▸ INPUT DATA:
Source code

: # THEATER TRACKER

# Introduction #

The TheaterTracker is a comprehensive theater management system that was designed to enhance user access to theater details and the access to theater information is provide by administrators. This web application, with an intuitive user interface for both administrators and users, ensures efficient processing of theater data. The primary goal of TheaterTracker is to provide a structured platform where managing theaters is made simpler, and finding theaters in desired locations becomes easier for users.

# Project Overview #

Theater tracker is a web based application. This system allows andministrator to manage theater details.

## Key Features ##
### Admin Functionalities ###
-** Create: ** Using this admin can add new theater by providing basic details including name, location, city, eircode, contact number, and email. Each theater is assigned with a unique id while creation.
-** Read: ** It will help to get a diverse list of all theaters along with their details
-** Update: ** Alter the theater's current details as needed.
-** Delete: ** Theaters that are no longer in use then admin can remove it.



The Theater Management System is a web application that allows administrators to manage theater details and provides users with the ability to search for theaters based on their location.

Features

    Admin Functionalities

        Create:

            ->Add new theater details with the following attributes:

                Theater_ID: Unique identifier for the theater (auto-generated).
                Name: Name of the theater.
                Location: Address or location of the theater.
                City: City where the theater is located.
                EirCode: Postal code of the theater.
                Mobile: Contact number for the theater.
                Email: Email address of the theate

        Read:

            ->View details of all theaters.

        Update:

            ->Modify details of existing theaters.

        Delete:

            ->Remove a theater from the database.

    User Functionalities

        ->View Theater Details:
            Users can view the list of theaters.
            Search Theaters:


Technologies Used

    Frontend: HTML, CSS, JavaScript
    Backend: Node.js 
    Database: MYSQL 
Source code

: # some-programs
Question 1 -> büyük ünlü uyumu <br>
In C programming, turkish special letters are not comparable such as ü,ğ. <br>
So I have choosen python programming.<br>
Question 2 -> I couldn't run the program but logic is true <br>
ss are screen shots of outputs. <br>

▸ ACTIVITY:
With the line that contains "Backend: Node.js" as your start, reproduce the data above exactly through its last line, and nothing before that start.

▸ ANSWER FOR THE TASK:
    Backend: Node.js 
    Database: MYSQL 
Source code

: # some-programs
Question 1 -> büyük ünlü uyumu <br>
In C programming, turkish special letters are not comparable such as ü,ğ. <br>
So I have choosen python programming.<br>
Question 2 -> I couldn't run the program but logic is true <br>
ss are screen shots of outputs. <br>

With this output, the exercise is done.